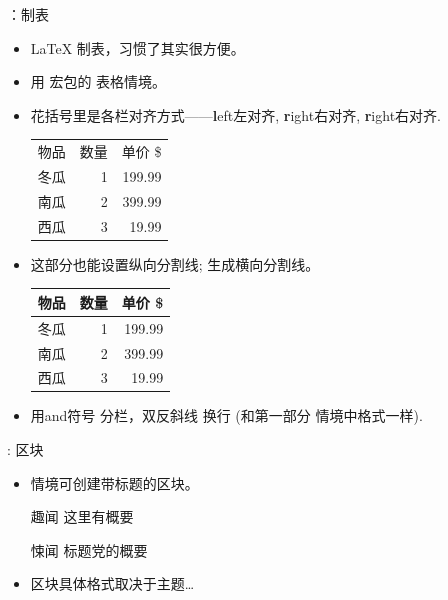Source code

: \documentclass{beamer}
\begin{document}
\begin{frame}[fragile]{\insertsection：制表}
\begin{itemize}
\item \LaTeX{} 制表，习惯了其实很方便。
\item 用  宏包的 表格情境。 
\item 花括号里是各栏对齐方式——\textbf{l}eft左对齐, \textbf{r}ight右对齐, \textbf{r}ight右对齐.
\begin{exampletwouptiny}
\begin{tabular}{lrr}
物品   & 数量 & 单价 \$ \\
冬瓜   & 1   & 199.99  \\
南瓜   & 2   & 399.99  \\
西瓜   & 3   & 19.99   \\
\end{tabular}
\end{exampletwouptiny}
\item 这部分也能设置纵向分割线;  生成横向分割线。
\begin{exampletwouptiny}
\begin{tabular}{|l|r|r|} \hline
物品   & 数量 & 单价 \$ \\\hline
冬瓜   & 1   & 199.99  \\
南瓜   & 2   & 399.99  \\
西瓜   & 3   & 19.99   \\\hline
\end{tabular}
\end{exampletwouptiny}
\item 用and符号 \keystrokebftt{\&} 分栏，双反斜线 \keystrokebftt{\bs}\keystrokebftt{\bs} 换行 (和第一部分  情境中格式一样).
\end{itemize}
\end{frame}

\begin{frame}[fragile]{\insertsection: 区块}
\begin{itemize}
\item {} 情境可创建带标题的区块。
\begin{exampletwouptiny}
\begin{block}{趣闻}
这里有概要
\end{block}

\begin{alertblock}{悚闻}
标题党的概要
\end{alertblock}
\end{exampletwouptiny}

\item 区块具体格式取决于主题\ldots
\end{itemize}
\end{frame}
\end{document}
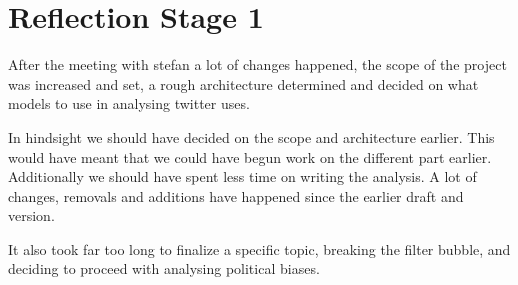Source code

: \section{Reflection Stage 1}
After the meeting with stefan a lot of changes happened, the scope of the
project was increased and set, a rough architecture determined and decided on
what models to use in analysing twitter uses.\nl

In hindsight we should have decided on the scope and architecture earlier. This
would have meant that we could have begun work on the different part earlier.
Additionally we should have spent less time on writing the analysis. A lot of
changes, removals and additions have happened since the earlier draft and
version.

It also took far too long to finalize a specific topic, breaking the
filter bubble, and deciding to proceed with analysing political biases. 
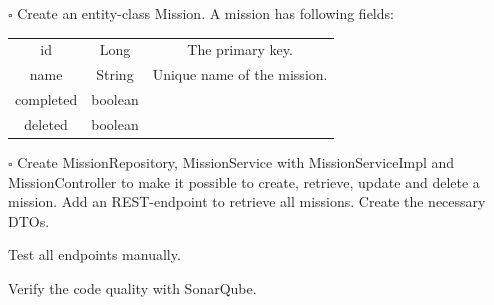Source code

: \begin{oefening}
$\square$ Create an entity-class Mission.
A mission has following fields:
\begin{tabular}{|c|c|c|}
\hline
id & Long & The primary key.\\
name & String & Unique name of the mission.\\
completed & boolean & \\
deleted & boolean & \\
\hline
\end{tabular}

$\square$ Create MissionRepository, MissionService with MissionServiceImpl and MissionController to make it possible to create, retrieve, update and delete a mission. Add an REST-endpoint to retrieve all missions. Create the necessary DTOs.




Test all endpoints manually.

Verify the code quality with SonarQube.
\end{oefening}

◆ What the task requires
When you reach a picture, pass over it; write out all other material exactly.

◆ Output below
Source code

: \documentclass{beamer}
\begin{document}
\begin{frame}[fragile]{\insertsection：制表}
\begin{itemize}
\item \LaTeX{} 制表，习惯了其实很方便。
\item 用  宏包的 表格情境。 
\item 花括号里是各栏对齐方式——\textbf{l}eft左对齐, \textbf{r}ight右对齐, \textbf{r}ight右对齐.
\begin{exampletwouptiny}
\begin{tabular}{lrr}
物品   & 数量 & 单价 \$ \\
冬瓜   & 1   & 199.99  \\
南瓜   & 2   & 399.99  \\
西瓜   & 3   & 19.99   \\
\end{tabular}
\end{exampletwouptiny}
\item 这部分也能设置纵向分割线;  生成横向分割线。
\begin{exampletwouptiny}
\begin{tabular}{|l|r|r|} \hline
物品   & 数量 & 单价 \$ \\\hline
冬瓜   & 1   & 199.99  \\
南瓜   & 2   & 399.99  \\
西瓜   & 3   & 19.99   \\\hline
\end{tabular}
\end{exampletwouptiny}
\item 用and符号 \keystrokebftt{\&} 分栏，双反斜线 \keystrokebftt{\bs}\keystrokebftt{\bs} 换行 (和第一部分  情境中格式一样).
\end{itemize}
\end{frame}

\begin{frame}[fragile]{\insertsection: 区块}
\begin{itemize}
\item {} 情境可创建带标题的区块。
\begin{exampletwouptiny}
\begin{block}{趣闻}
这里有概要
\end{block}

\begin{alertblock}{悚闻}
标题党的概要
\end{alertblock}
\end{exampletwouptiny}

\item 区块具体格式取决于主题\ldots
\end{itemize}
\end{frame}
\end{document}
Source code

: \section{Reflection Stage 1}
After the meeting with stefan a lot of changes happened, the scope of the
project was increased and set, a rough architecture determined and decided on
what models to use in analysing twitter uses.\nl

In hindsight we should have decided on the scope and architecture earlier. This
would have meant that we could have begun work on the different part earlier.
Additionally we should have spent less time on writing the analysis. A lot of
changes, removals and additions have happened since the earlier draft and
version.

It also took far too long to finalize a specific topic, breaking the
filter bubble, and deciding to proceed with analysing political biases. 
Source code

: \begin{oefening}
$\square$ Create an entity-class Mission.
A mission has following fields:
\begin{tabular}{|c|c|c|}
\hline
id & Long & The primary key.\\
name & String & Unique name of the mission.\\
completed & boolean & \\
deleted & boolean & \\
\hline
\end{tabular}

$\square$ Create MissionRepository, MissionService with MissionServiceImpl and MissionController to make it possible to create, retrieve, update and delete a mission. Add an REST-endpoint to retrieve all missions. Create the necessary DTOs.




Test all endpoints manually.

Verify the code quality with SonarQube.
\end{oefening}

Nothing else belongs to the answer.